La primera vez que vi a Luis Sepúlveda no sabía quién era. Yo había llegado a Biarritz unas horas antes, desde Roma, en tren, con motivo del Festival Biarritz Amérique Latine. Francisco Smythe me había llamado desesperado para hacerme una petición, la de llevar todos los cuadros de su autoría que yo tuviese. Pues las obras que debía haber recibido desde Santiago para exhibirse en tan importante festival, cuyo país invitado aquel año (1993) precisamente era Chile —, nunca llegaron. Así pues, me tocó viajar durante toda la noche. Salí de Roma, hice transbordo en Niza y llegué a Biarritz tras horas de viaje y en compañía de aquellas obras de arte clandestinas.

Descolgué de las paredes de mi casa al menos siete cuadros de Smyhte. Eran obras que formaban y forman parte de mi propia historia.

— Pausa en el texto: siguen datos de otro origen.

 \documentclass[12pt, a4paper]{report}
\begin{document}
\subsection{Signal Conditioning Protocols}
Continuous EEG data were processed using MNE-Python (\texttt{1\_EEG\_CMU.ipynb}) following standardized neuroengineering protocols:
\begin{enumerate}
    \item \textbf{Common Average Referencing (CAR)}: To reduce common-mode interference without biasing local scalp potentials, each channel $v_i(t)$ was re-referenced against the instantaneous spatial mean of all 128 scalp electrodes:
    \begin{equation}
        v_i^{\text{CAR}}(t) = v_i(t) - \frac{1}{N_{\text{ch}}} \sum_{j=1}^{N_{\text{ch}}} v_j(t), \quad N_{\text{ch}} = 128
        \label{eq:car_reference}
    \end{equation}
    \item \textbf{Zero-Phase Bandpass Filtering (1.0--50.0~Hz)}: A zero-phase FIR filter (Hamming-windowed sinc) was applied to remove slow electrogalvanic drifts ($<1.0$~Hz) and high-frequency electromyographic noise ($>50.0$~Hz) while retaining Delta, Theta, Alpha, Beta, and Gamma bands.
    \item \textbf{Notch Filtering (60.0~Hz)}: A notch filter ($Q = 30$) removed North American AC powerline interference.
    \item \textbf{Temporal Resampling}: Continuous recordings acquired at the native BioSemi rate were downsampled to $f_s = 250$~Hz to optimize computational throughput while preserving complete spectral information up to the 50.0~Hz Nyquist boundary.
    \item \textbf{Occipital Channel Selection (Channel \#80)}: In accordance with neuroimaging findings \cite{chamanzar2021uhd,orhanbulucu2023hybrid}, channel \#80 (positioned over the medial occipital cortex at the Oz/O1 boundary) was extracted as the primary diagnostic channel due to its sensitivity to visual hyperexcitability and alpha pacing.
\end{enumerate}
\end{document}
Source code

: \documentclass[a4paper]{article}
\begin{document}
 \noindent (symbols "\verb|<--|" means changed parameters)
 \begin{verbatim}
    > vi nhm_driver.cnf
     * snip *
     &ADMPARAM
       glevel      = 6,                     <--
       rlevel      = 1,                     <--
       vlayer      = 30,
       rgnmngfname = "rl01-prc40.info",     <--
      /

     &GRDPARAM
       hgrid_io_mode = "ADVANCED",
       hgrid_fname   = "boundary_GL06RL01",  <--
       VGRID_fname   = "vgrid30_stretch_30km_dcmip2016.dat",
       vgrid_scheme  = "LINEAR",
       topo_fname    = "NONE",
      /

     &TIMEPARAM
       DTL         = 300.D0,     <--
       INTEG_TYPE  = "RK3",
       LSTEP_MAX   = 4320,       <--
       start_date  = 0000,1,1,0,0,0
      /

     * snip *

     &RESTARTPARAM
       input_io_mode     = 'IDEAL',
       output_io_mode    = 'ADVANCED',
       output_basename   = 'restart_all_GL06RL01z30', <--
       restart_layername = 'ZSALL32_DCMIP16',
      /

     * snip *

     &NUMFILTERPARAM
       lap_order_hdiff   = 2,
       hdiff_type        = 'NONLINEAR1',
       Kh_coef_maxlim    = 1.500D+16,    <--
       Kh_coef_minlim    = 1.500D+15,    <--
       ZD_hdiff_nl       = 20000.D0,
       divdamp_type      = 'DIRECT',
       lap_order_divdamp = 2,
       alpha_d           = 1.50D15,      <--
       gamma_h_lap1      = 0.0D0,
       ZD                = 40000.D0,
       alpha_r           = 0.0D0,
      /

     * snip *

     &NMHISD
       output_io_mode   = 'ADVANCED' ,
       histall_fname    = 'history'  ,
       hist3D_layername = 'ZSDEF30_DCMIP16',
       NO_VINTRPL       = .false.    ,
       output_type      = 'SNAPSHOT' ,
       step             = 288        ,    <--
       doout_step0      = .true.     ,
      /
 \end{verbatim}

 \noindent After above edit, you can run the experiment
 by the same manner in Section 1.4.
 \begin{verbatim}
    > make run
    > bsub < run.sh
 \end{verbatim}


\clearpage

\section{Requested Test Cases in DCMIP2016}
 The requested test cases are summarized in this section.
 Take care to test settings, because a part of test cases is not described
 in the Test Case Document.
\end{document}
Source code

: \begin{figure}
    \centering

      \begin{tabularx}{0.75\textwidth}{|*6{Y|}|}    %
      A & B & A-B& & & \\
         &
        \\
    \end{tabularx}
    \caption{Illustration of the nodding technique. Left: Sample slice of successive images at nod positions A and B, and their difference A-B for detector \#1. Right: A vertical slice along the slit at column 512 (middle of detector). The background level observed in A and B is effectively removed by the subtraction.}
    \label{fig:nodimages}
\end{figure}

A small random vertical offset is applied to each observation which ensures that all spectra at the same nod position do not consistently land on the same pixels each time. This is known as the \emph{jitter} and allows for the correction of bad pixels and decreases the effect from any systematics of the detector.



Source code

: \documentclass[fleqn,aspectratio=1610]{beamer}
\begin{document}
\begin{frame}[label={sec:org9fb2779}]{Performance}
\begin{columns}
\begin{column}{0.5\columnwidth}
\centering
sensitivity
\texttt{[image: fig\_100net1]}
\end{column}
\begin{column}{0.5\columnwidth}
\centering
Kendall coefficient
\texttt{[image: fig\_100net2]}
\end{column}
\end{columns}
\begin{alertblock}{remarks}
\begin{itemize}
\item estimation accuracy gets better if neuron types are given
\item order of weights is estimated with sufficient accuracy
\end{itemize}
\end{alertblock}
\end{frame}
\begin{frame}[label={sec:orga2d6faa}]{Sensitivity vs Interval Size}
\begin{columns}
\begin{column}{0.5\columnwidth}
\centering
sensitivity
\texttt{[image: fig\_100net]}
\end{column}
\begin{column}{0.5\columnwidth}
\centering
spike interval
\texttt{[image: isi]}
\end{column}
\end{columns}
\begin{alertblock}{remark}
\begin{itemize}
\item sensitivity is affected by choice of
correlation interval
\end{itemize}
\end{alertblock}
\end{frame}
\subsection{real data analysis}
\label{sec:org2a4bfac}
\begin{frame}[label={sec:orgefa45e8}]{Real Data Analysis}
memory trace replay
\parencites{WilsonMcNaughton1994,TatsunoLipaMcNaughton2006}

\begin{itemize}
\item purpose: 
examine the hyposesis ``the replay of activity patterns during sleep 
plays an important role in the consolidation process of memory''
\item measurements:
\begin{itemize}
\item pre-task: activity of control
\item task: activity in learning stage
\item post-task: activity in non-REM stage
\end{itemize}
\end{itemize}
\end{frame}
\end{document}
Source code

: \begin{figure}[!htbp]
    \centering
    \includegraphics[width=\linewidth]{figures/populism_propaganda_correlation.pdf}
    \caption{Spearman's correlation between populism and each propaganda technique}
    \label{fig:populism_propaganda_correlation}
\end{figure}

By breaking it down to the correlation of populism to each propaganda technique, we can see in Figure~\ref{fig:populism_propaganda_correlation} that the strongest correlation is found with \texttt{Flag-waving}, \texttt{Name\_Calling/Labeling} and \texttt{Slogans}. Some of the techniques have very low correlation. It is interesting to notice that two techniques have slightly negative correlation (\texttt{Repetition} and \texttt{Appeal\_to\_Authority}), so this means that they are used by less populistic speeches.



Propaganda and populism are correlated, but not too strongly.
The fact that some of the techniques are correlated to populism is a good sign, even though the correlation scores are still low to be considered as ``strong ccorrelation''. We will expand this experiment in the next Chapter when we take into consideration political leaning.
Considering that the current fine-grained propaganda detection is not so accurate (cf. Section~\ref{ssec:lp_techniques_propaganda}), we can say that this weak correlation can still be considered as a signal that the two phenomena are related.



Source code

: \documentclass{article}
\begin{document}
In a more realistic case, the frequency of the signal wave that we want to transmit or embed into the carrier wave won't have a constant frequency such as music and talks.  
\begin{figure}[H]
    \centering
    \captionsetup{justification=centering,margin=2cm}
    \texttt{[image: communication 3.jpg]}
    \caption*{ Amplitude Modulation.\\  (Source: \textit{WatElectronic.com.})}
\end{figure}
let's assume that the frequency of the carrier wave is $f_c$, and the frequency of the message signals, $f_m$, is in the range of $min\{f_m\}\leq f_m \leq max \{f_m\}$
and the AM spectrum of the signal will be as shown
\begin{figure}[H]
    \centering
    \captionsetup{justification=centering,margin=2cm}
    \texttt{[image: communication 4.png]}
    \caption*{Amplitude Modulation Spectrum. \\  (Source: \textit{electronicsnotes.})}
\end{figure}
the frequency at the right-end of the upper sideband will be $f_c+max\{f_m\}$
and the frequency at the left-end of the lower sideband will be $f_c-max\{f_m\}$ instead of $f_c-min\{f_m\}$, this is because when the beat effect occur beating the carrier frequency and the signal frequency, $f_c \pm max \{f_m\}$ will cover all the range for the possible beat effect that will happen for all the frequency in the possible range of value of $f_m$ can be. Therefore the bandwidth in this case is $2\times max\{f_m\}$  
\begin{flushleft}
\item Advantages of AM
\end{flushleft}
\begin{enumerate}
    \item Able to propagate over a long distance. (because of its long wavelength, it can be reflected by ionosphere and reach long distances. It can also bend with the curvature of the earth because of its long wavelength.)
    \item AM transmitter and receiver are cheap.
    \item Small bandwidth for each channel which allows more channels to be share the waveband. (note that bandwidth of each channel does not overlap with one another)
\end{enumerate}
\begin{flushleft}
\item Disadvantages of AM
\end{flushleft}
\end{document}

Su incursión en las montañas es extraordinariamente hermosa, mostrando una explosión de colores. Singular resulta la espontaneidad con la que se crea la puesta en escena, exhibiendo una belleza que invita a adentrarse en una especie de perspectiva o mirada de conexiones paradójicas entre el futuro y el pasado, en un tiempo ya desaparecido.

Para ese viaje pude llevar conmigo muy poca ropa y ningún equipaje, tan solo aquellos cuadros enfardados con extremo cuidado, ocultos, camuflados. Los puse bajo la litera. Afortunadamente nadie se dio cuenta del contenido y pasé sin problemas la frontera italo-francesa.

Me esperaba en la estación uno de los organizadores. Entregadas las obras, me facilitó las direcciones del hotel, del restaurante y del festival. A primera hora de la tarde me presenté en el festival, una gran sala llena de acogedores sofás. Fue toda una sorpresa encontrar allí tantos amigos. Mucha prensa, muchos escritores chilenos. Entre ellos, Jorge Edwards. Estaban los grandes como Mario Vargas Llosa, Roberto Matta exponiendo una muestra del titulo “Donqui”. Entre saludos, los flashes de los fotógrafos no cesaban.

Hasta que, de repente, todo paró. Apareció un hombre de riguroso negro, con barba, botas y camisa desabrochada a la altura del pecho. Era Luis. Inmediatamente toda la prensa abandonó al resto de los allí presentes y se lanzó en pos de aquel hombre de barba y gafas, el cual no parecía prestar atención a nadie más. Se puso a hablar de la revolución latinoamericana, del momento vivido, de la libertad en Chile.

Expresó que no apoyaba la Concertación, lo cual era nadar a contracorriente, ni tampoco sus acuerdos con los fascistas, con quienes habían hecho la tan discutida Constitución de 1980. Pregunté quién era, pero nadie lo sabía. Se creó una especie de histeria por parte de las personalidades presentes. Un resentimiento aristocrático, diría yo, circunstancia que me divertía, pero no hice ademán de presentarme. Permanece en mí todavía aquella imagen suya tan irreverente.

La segunda vez que coincidimos fue cuando me tocó hacer de cicerone y enseñarle los encantos del estío romano. Me lo llevé al Bar della Pace. Bartolo, el legendario Bartolo, creador de aquel mítico local, hizo el resto. Pronto estuvimos en la mira de los paparazzi, con el precursor Rino Barillari, retratista de la dolce vita. El ambiente del bar era cautivador. Recuerdo que Benedetta Mazzini, la hija de Mina, pidió ser presentada.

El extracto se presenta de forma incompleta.